Could you copy, word for word, only the lines from the one containing "- TensorFlow / Keras" through the last line of the records below, both included?

Entries taken from a collection:
►

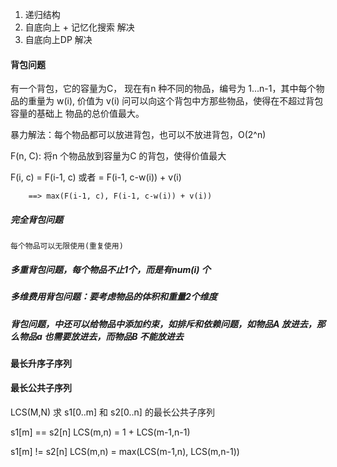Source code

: 1. 递归结构
2. 自底向上 + 记忆化搜索 解决
3. 自底向上DP 解决


#### 背包问题
有一个背包，它的容量为C， 现在有n 种不同的物品，编号为
1...n-1，其中每个物品的重量为 w(i), 价值为 v(i)
问可以向这个背包中方那些物品，使得在不超过背包容量的基础上
物品的总价值最大。

暴力解法：每个物品都可以放进背包，也可以不放进背包，O(2^n)

F(n, C): 将n 个物品放到容量为C 的背包，使得价值最大

F(i, c) = F(i-1, c) 或者
        = F(i-1, c-w(i)) + v(i)
        
        ==> max(F(i-1, c), F(i-1, c-w(i)) + v(i))
 
##### 完全背包问题
    每个物品可以无限使用(重复使用)
    
##### 多重背包问题，每个物品不止1个，而是有num(i) 个

##### 多维费用背包问题：要考虑物品的体积和重量2个维度

##### 背包问题，中还可以给物品中添加约束，如排斥和依赖问题，如物品A 放进去，那么物品a 也需要放进去，而物品B 不能放进去


#### 最长升序子序列

#### 最长公共子序列
LCS(M,N)  求 s1[0..m] 和 s2[0..n] 的最长公共子序列

s1[m] == s2[n]
LCS(m,n) = 1 + LCS(m-1,n-1)

s1[m] != s2[n]
LCS(m,n) = max(LCS(m-1,n), LCS(m,n-1))


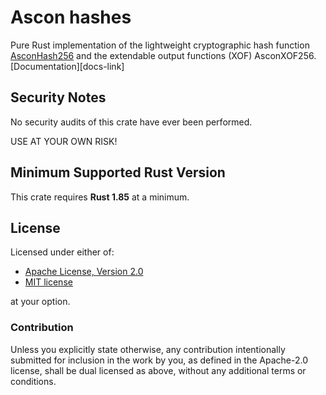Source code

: # Ascon hashes


Pure Rust implementation of the lightweight cryptographic hash function
[AsconHash256][1] and the extendable output functions (XOF) AsconXOF256.
[Documentation][docs-link]

## Security Notes

No security audits of this crate have ever been performed.

USE AT YOUR OWN RISK!

## Minimum Supported Rust Version

This crate requires **Rust 1.85** at a minimum.

## License

Licensed under either of:

 * [Apache License, Version 2.0](http://www.apache.org/licenses/LICENSE-2.0)
 * [MIT license](http://opensource.org/licenses/MIT)

at your option.

### Contribution

Unless you explicitly state otherwise, any contribution intentionally submitted
for inclusion in the work by you, as defined in the Apache-2.0 license, shall be
dual licensed as above, without any additional terms or conditions.

[//]: # (general links)

[1]: https://doi.org/10.6028/NIST.SP.800-232.ipd
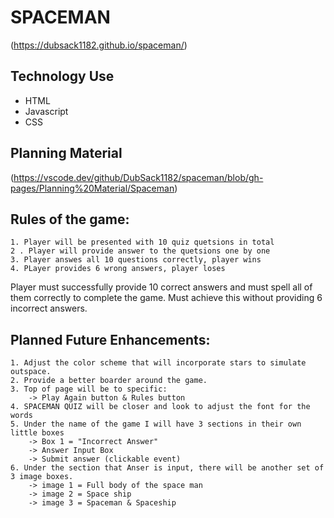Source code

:# SPACEMAN

(https://dubsack1182.github.io/spaceman/)

## **Technology Use**
* HTML
* Javascript
* CSS

## **Planning Material**
(https://vscode.dev/github/DubSack1182/spaceman/blob/gh-pages/Planning%20Material/Spaceman)

## **Rules of the game**:
	1. Player will be presented with 10 quiz quetsions in total
	2 . Player will provide answer to the quetsions one by one
	3. Player answes all 10 questions correctly, player wins
	4. PLayer provides 6 wrong answers, player loses

Player must successfully provide 10 correct answers and must spell all of them correctly to complete the game. Must achieve this without providing 6 incorrect answers.

## **Planned Future Enhancements**:
	1. Adjust the color scheme that will incorporate stars to simulate outspace.
	2. Provide a better boarder around the game.
	3. Top of page will be to specific:
		-> Play Again button & Rules button
	4. SPACEMAN QUIZ will be closer and look to adjust the font for the words
	5. Under the name of the game I will have 3 sections in their own little boxes
		-> Box 1 = "Incorrect Answer"
		-> Answer Input Box
		-> Submit answer (clickable event)
	6. Under the section that Anser is input, there will be another set of 3 image boxes. 
		-> image 1 = Full body of the space man
		-> image 2 = Space ship
		-> image 3 = Spaceman & Spaceship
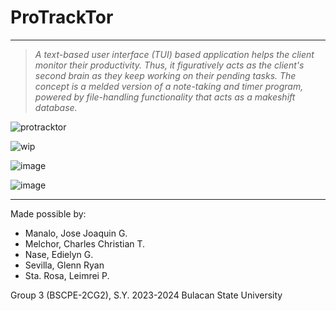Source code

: # ProTrackTor #
---
>*A text-based user interface (TUI) based application helps the client monitor their productivity. Thus, it figuratively acts as the client's second brain as they keep working on their pending tasks. The concept is a melded version of a note-taking and timer program, powered by file-handling functionality that acts as a makeshift database.*

![protracktor](https://github.com/user-attachments/assets/dfe2d66a-540d-48fd-923f-d3c00e8e85ef)

![wip](https://github.com/user-attachments/assets/b8809e9e-19d9-4e13-af35-545d9dbfb5a3)

![image](https://github.com/user-attachments/assets/164c502f-09e2-44ae-81cf-df628e064515)

![image](https://github.com/user-attachments/assets/b5553091-7ac8-4020-826c-23cae38b1f06)

---
Made possible by:
- Manalo, Jose Joaquin G.
- Melchor, Charles Christian T.
- Nase, Edielyn G.
- Sevilla, Glenn Ryan
- Sta. Rosa, Leimrei P.

Group 3 (BSCPE-2CG2), S.Y. 2023-2024
Bulacan State University

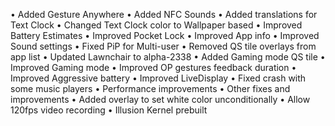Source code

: • Added Gesture Anywhere
• Added NFC Sounds
• Added translations for Text Clock
• Changed Text Clock color to Wallpaper based
• Improved Battery Estimates
• Improved Pocket Lock
• Improved App info
• Improved Sound settings
• Fixed PiP for Multi-user
• Removed QS tile overlays from app list
• Updated Lawnchair to alpha-2338
• Added Gaming mode QS tile
• Improved Gaming mode
• Improved OP gestures feedback duration
• Improved Aggressive battery
• Improved LiveDisplay
• Fixed crash with some music players
• Performance improvements
• Other fixes and improvements
• Added overlay to set white color unconditionally
• Allow 120fps video recording
• Illusion Kernel prebuilt 
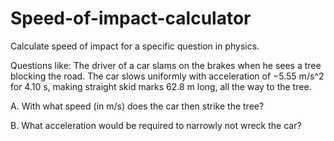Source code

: # Speed-of-impact-calculator
Calculate speed of impact for a specific question in physics.

Questions like: The driver of a car slams on the brakes when he sees a tree blocking the road. The car slows uniformly with acceleration of −5.55 m/s^2
for 4.10 s, making straight skid marks 62.8 m long, all the way to the tree. 

A. With what speed (in m/s) does the car then strike the tree? 

B. What acceleration would be required to narrowly not wreck the car?
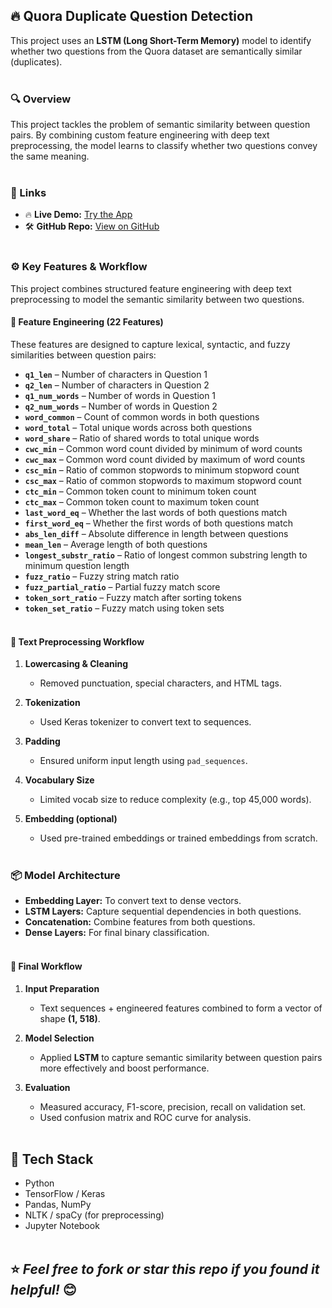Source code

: ## 🔥 Quora Duplicate Question Detection

This project uses an **LSTM (Long Short-Term Memory)** model to identify whether two questions from the Quora dataset are semantically similar (duplicates).<br><br>

### 🔍 Overview
This project tackles the problem of semantic similarity between question pairs. By combining custom feature engineering with deep text preprocessing, the model learns to classify whether two questions convey the same meaning.<br><br>

### 🔗 Links  
- 🔥 **Live Demo:** [Try the App](https://huggingface.co/spaces/tensorboy0101/pneumonia_detection)  
- 🛠 **GitHub Repo:** [View on GitHub](https://github.com/tarkptel/Duplicate-Question-Detector/tree/main)  <br><br>


### ⚙️ Key Features & Workflow

This project combines structured feature engineering with deep text preprocessing to model the semantic similarity between two questions.

#### 🚀 Feature Engineering (22 Features)
These features are designed to capture lexical, syntactic, and fuzzy similarities between question pairs:

- **`q1_len`** – Number of characters in Question 1  
- **`q2_len`** – Number of characters in Question 2  
- **`q1_num_words`** – Number of words in Question 1  
- **`q2_num_words`** – Number of words in Question 2  
- **`word_common`** – Count of common words in both questions  
- **`word_total`** – Total unique words across both questions  
- **`word_share`** – Ratio of shared words to total unique words  
- **`cwc_min`** – Common word count divided by minimum of word counts  
- **`cwc_max`** – Common word count divided by maximum of word counts  
- **`csc_min`** – Ratio of common stopwords to minimum stopword count  
- **`csc_max`** – Ratio of common stopwords to maximum stopword count  
- **`ctc_min`** – Common token count to minimum token count  
- **`ctc_max`** – Common token count to maximum token count  
- **`last_word_eq`** – Whether the last words of both questions match  
- **`first_word_eq`** – Whether the first words of both questions match  
- **`abs_len_diff`** – Absolute difference in length between questions  
- **`mean_len`** – Average length of both questions  
- **`longest_substr_ratio`** – Ratio of longest common substring length to minimum question length  
- **`fuzz_ratio`** – Fuzzy string match ratio  
- **`fuzz_partial_ratio`** – Partial fuzzy match score  
- **`token_sort_ratio`** – Fuzzy match after sorting tokens  
- **`token_set_ratio`** – Fuzzy match using token sets <br><br>



#### 🌟 Text Preprocessing Workflow

1. **Lowercasing & Cleaning**
   - Removed punctuation, special characters, and HTML tags.

2. **Tokenization**
   - Used Keras tokenizer to convert text to sequences.

3. **Padding**
   - Ensured uniform input length using `pad_sequences`.

4. **Vocabulary Size**
   - Limited vocab size to reduce complexity (e.g., top 45,000 words).

5. **Embedding (optional)**
   - Used pre-trained embeddings or trained embeddings from scratch. <br><br>


### 📦 Model Architecture

- **Embedding Layer:** To convert text to dense vectors.
- **LSTM Layers:** Capture sequential dependencies in both questions.
- **Concatenation:** Combine features from both questions.
- **Dense Layers:** For final binary classification.<br><br>


#### 📌 Final Workflow

1. **Input Preparation**
   - Text sequences + engineered features combined to form a vector of shape **(1, 518)**.

2. **Model Selection**
   - Applied **LSTM** to capture semantic similarity between question pairs more effectively and boost performance.
   
3. **Evaluation**
   - Measured accuracy, F1-score, precision, recall on validation set.
   - Used confusion matrix and ROC curve for analysis.<br><br>


## 🚀 Tech Stack

- Python
- TensorFlow / Keras
- Pandas, NumPy
- NLTK / spaCy (for preprocessing)
- Jupyter Notebook <br><br>

## ⭐ *Feel free to fork or star this repo if you found it helpful!* 😊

◄

- [RESULT FOR THIS EXERCISE]:
- TensorFlow / Keras
- Pandas, NumPy
- NLTK / spaCy (for preprocessing)
- Jupyter Notebook <br><br>

## ⭐ *Feel free to fork or star this repo if you found it helpful!* 😊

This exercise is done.